Sedimentation equilibrium studies on AYEdes were conducted in a Beckman XL-A analytical ultracentrifuge using six-channel 12 mm Epon charcoal-filled centerpieces. All scans were conducted at 20 °C using an absorbance wavelength of 280 nm at rotor speeds of 25,000 rpm, 35,000 rpm, and 45,000 rpm. AYEdes concentrations were determined from a scan at 3000 rpm to be 13 μM, 33 μM, and 50 μM. Data were collected in 25 mM Tris–HCl (pH 8.0), 50 mM NaCl with and without 20 mM EDTA. The effect of EDTA on the associative state of AYEdes was negligible. Equilibration for 8 h was deemed sufficient by identical absorbance scans collected after 6 h and 8 h at each speed.

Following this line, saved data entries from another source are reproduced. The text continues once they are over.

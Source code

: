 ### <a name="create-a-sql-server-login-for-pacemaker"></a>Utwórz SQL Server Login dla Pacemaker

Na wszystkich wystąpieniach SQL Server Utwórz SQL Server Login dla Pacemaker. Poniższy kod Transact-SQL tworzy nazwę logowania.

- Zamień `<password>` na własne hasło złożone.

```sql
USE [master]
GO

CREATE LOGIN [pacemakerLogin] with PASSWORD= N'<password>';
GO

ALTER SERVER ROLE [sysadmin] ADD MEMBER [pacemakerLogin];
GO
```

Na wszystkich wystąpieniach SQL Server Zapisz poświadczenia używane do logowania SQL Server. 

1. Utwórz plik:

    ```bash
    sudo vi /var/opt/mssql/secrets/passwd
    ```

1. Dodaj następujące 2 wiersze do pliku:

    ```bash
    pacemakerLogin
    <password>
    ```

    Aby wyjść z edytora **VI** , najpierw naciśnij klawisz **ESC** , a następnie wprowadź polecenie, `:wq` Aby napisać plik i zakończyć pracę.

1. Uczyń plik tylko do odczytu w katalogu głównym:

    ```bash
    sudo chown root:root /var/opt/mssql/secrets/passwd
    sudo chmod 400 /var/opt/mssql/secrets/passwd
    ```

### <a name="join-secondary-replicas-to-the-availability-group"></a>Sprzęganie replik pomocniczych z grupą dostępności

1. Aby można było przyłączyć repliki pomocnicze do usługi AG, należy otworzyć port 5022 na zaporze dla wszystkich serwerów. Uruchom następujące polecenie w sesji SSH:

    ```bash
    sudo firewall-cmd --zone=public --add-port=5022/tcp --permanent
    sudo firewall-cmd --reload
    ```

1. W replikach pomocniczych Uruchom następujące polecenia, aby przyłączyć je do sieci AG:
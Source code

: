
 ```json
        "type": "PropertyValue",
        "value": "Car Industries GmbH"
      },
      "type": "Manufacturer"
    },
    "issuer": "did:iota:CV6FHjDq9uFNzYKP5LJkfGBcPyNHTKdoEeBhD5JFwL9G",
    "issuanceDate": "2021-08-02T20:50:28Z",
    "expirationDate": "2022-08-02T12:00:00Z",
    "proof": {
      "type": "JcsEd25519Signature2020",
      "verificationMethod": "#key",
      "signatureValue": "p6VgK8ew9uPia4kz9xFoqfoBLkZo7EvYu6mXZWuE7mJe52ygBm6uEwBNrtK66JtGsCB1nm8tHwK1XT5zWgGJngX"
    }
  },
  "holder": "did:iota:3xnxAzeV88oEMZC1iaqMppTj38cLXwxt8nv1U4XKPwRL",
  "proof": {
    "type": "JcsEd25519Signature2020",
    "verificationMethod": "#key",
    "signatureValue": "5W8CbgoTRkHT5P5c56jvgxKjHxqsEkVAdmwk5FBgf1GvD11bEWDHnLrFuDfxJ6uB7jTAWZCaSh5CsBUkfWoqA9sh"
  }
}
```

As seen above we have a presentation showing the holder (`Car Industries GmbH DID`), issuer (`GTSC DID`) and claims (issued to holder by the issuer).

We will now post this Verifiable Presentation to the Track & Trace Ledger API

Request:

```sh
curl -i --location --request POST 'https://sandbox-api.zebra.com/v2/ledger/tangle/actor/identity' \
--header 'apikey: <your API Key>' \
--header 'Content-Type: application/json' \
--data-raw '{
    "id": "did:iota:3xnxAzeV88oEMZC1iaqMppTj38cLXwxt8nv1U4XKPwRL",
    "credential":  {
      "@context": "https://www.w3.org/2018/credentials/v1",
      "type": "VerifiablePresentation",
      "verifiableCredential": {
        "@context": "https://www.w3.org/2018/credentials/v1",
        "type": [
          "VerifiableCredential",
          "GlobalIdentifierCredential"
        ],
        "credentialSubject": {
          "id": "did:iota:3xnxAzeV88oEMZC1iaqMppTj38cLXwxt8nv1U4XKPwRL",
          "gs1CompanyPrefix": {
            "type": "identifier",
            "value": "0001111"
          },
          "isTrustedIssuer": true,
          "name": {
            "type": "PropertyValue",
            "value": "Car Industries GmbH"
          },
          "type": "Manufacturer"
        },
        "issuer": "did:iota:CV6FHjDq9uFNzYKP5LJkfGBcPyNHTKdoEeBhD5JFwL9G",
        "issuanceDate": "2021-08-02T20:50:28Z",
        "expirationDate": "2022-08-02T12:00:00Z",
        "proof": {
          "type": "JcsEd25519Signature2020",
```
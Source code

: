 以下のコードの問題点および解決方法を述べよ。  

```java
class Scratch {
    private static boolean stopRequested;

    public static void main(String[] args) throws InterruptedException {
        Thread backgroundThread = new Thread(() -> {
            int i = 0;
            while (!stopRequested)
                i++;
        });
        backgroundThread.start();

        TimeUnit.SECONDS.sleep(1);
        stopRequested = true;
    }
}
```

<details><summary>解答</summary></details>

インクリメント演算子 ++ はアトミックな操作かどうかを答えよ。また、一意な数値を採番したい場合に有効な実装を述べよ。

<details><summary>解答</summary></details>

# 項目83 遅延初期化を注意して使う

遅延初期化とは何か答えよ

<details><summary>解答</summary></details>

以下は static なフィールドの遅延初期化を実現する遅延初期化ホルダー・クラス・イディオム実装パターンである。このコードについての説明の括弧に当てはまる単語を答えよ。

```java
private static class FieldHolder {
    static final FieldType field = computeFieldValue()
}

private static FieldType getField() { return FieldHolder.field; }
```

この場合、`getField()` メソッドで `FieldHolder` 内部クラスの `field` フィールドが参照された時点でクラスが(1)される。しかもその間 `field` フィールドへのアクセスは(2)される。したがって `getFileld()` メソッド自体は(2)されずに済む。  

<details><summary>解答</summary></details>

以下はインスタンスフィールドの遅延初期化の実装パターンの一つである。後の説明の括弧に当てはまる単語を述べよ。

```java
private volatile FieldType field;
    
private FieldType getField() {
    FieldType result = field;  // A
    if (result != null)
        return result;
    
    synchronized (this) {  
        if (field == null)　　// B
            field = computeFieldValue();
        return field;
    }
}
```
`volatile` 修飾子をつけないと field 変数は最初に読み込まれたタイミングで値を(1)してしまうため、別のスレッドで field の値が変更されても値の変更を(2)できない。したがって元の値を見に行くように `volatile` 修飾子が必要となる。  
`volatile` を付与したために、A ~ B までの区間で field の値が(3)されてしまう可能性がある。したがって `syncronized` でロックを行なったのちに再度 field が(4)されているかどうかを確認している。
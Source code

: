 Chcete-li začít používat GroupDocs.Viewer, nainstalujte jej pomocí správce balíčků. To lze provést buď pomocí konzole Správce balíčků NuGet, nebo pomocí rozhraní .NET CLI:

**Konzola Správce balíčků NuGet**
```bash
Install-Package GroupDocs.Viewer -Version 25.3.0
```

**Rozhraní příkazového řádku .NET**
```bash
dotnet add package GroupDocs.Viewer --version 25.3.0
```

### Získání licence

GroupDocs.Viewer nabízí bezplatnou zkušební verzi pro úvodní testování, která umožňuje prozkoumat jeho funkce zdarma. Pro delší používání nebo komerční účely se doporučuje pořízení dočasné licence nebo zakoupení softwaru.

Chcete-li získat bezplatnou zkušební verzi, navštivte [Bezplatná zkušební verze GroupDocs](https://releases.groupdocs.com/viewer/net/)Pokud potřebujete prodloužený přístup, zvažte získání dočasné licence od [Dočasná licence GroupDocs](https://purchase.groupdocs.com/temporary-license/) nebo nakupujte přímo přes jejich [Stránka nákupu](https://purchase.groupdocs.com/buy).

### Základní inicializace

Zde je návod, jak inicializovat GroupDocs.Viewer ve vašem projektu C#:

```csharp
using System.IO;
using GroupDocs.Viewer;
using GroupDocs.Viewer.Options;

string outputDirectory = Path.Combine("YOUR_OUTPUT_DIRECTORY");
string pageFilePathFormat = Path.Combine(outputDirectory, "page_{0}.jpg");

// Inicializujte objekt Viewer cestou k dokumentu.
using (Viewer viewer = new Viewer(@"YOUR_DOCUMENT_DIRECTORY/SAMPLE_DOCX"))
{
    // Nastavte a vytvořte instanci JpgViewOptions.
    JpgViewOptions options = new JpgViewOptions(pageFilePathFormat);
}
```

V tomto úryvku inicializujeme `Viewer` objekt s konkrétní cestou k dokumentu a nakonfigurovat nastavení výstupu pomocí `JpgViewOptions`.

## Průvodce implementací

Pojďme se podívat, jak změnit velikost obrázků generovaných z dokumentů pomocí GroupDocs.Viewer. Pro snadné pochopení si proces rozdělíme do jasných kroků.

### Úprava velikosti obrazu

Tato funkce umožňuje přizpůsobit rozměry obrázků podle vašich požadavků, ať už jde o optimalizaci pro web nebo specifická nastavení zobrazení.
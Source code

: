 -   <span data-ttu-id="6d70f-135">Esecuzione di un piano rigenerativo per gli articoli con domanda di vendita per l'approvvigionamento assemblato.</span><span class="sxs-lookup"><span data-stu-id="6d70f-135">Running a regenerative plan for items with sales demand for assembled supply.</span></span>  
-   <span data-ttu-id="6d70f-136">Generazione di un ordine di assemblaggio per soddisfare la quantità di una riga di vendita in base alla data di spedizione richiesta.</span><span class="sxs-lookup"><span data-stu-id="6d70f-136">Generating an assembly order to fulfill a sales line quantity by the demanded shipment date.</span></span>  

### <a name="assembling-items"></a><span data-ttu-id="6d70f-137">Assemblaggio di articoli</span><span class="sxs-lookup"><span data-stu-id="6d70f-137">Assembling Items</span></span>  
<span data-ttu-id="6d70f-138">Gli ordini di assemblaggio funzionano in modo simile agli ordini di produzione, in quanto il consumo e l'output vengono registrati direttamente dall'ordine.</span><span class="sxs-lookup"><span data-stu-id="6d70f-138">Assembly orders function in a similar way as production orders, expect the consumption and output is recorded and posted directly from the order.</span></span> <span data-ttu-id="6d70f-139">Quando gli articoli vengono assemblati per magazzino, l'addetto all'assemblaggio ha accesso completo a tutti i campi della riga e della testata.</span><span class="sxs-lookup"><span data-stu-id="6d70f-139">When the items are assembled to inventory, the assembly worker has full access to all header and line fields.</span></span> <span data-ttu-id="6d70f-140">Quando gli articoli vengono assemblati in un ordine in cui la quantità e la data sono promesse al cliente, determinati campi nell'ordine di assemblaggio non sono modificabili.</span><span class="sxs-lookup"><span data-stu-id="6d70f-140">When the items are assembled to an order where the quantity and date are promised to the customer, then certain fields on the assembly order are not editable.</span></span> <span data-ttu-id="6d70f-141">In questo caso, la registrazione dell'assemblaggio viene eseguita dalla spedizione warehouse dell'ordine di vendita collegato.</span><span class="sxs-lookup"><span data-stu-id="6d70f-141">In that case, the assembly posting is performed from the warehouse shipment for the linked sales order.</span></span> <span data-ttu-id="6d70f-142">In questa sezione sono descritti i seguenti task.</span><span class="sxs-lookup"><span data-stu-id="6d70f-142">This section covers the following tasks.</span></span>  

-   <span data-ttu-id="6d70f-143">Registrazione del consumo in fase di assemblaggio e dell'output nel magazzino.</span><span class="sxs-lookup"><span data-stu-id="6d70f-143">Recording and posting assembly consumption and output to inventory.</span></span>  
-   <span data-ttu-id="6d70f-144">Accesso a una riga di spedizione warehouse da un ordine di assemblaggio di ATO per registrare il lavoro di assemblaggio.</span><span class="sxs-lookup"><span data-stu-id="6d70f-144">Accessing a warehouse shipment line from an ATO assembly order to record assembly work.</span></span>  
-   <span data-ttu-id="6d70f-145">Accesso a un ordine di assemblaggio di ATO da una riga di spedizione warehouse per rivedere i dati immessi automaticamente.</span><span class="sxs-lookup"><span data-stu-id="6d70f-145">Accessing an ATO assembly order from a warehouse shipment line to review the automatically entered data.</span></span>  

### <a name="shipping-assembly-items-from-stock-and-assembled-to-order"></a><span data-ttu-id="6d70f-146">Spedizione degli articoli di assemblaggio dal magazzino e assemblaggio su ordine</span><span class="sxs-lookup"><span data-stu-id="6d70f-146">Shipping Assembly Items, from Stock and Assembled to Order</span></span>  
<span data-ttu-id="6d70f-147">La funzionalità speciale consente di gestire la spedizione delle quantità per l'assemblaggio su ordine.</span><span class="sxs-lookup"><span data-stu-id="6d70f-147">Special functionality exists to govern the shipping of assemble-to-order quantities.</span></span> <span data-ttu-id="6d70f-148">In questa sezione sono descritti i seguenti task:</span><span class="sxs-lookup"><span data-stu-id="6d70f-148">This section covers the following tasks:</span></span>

The UltraScan software package was used for data analysis as well as deriving solvent density and partial specific volume parameters. The weight-averaged molecular mass, MW, was determined for individual equilibrium scans by fitting to a single ideal species model using non-linear least-squares analysis. Residuals to the fit were random, and the fitted values for the baseline offset agreed well with values determined using the meniscus-depletion method. Next, global fits were performed for each protein concentration across the three speeds to determine MW at each concentration. A monomer–dimer equilibrium model was used to determine the dissociation constant. Confidence limits were determined by Monte Carlo analysis with UltraScan.

Circular dichroism (CD)

CD data were collected on an Aviv 62A DS spectrometer. Far-UV CD wavelength scans (260–195 nm) at 25 °C were collected in a 1 mm path-length cuvette. Guanidinium hydrochloride (GuHCl)-induced protein denaturation was followed by the change in ellipticity at 220 nm in a 1 cm path-length cuvette, using a Microlab titrator (Hamilton) for denaturant mixing. Temperature was maintained at 25 °C with a Peltier device. All CD data were converted to mean residue ellipticity. To obtain a value for ΔGUH2O, the denaturation curves were fit by non-linear least-squares analysis using a linear extrapolation model.46

Computational procedure

Our method for computational protein design, RosettaDesign, has been described in detail.13,19 In brief, RosettaDesign contains two main components; an energy function that ranks the relative fitness of amino sequences for a given protein structure and a Monte Carlo optimization procedure for rapidly searching sequence space. The energy function is a linear combination of a 6-12 Lennard-Jones potential, the Lazaridis–Karplus implicit solvation model,47 an empirical hydrogen bonding potential,48 backbone-dependent rotamer probabilities,49 amino acid probabilities for particular regions of ϕ/ψ space, and a simple electrostatics pseudo-energy derived from the distance distributions of polar residues in the PDB.50 In addition, each amino acid has a unique reference energy that provides an implicit treatment of the unfolded state and enforces a native-like sequence composition. Weights for the various energy terms were determined as described.51 Briefly, all rotamers from a backbone-dependent library are placed at each position in a set of proteins. Each energy component is calculated for each rotamer with the remainder of the protein held fixed. The energy terms form the coefficients of a matrix; an optimal vector of weights is obtained such that the energy gap between native and non-native rotamers is maximized. These weights are then used to redesign fully the training set of proteins. The weights are again optimized, now using the redesigned proteins, rather than the native proteins, as the context in which the energy matrix is determined. The procedure is iterated through ∼5 cycles of weight optimization and full redesign before the weights converge. This process compensates for the fact that the weight determination step makes a linearizing approximation to the full design problem when it calculates rotamer energies in an otherwise unchanged background.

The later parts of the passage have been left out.